**Aim of the exercise:** Would you write out the whole listing below exactly as given?

**Dataset records:**

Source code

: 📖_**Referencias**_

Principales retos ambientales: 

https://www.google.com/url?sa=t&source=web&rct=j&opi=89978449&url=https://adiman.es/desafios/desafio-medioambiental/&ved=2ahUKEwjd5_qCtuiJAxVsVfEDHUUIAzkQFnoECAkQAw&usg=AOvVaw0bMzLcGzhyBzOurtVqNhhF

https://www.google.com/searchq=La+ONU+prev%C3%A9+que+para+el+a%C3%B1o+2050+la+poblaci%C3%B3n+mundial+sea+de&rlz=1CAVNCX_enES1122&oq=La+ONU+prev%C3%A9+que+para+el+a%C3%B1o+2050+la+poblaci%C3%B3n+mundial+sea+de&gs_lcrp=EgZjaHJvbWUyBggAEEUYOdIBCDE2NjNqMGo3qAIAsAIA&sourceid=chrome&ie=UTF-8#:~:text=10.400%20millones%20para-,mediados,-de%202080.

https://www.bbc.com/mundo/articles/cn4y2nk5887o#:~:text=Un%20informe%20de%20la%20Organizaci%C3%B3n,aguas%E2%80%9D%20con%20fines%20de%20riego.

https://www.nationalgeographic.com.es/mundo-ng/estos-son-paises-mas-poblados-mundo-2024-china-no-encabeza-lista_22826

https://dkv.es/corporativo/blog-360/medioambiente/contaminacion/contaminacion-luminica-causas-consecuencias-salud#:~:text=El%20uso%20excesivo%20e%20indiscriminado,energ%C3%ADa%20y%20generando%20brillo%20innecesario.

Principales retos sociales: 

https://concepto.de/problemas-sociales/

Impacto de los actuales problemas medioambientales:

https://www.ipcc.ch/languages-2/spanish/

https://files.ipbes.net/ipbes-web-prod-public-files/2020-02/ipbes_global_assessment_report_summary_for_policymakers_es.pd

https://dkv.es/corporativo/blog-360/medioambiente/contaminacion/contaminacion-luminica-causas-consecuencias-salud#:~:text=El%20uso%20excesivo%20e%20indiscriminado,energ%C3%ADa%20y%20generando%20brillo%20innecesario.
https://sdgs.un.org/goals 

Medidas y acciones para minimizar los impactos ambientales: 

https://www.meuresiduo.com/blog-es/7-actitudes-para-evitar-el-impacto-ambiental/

**Exercise result:**
Source code

: 📖_**Referencias**_

Principales retos ambientales: 

https://www.google.com/url?sa=t&source=web&rct=j&opi=89978449&url=https://adiman.es/desafios/desafio-medioambiental/&ved=2ahUKEwjd5_qCtuiJAxVsVfEDHUUIAzkQFnoECAkQAw&usg=AOvVaw0bMzLcGzhyBzOurtVqNhhF

https://www.google.com/searchq=La+ONU+prev%C3%A9+que+para+el+a%C3%B1o+2050+la+poblaci%C3%B3n+mundial+sea+de&rlz=1CAVNCX_enES1122&oq=La+ONU+prev%C3%A9+que+para+el+a%C3%B1o+2050+la+poblaci%C3%B3n+mundial+sea+de&gs_lcrp=EgZjaHJvbWUyBggAEEUYOdIBCDE2NjNqMGo3qAIAsAIA&sourceid=chrome&ie=UTF-8#:~:text=10.400%20millones%20para-,mediados,-de%202080.

https://www.bbc.com/mundo/articles/cn4y2nk5887o#:~:text=Un%20informe%20de%20la%20Organizaci%C3%B3n,aguas%E2%80%9D%20con%20fines%20de%20riego.

https://www.nationalgeographic.com.es/mundo-ng/estos-son-paises-mas-poblados-mundo-2024-china-no-encabeza-lista_22826

https://dkv.es/corporativo/blog-360/medioambiente/contaminacion/contaminacion-luminica-causas-consecuencias-salud#:~:text=El%20uso%20excesivo%20e%20indiscriminado,energ%C3%ADa%20y%20generando%20brillo%20innecesario.

Principales retos sociales: 

https://concepto.de/problemas-sociales/

Impacto de los actuales problemas medioambientales:

https://www.ipcc.ch/languages-2/spanish/

https://files.ipbes.net/ipbes-web-prod-public-files/2020-02/ipbes_global_assessment_report_summary_for_policymakers_es.pd

https://dkv.es/corporativo/blog-360/medioambiente/contaminacion/contaminacion-luminica-causas-consecuencias-salud#:~:text=El%20uso%20excesivo%20e%20indiscriminado,energ%C3%ADa%20y%20generando%20brillo%20innecesario.
https://sdgs.un.org/goals 

Medidas y acciones para minimizar los impactos ambientales: 

https://www.meuresiduo.com/blog-es/7-actitudes-para-evitar-el-impacto-ambiental/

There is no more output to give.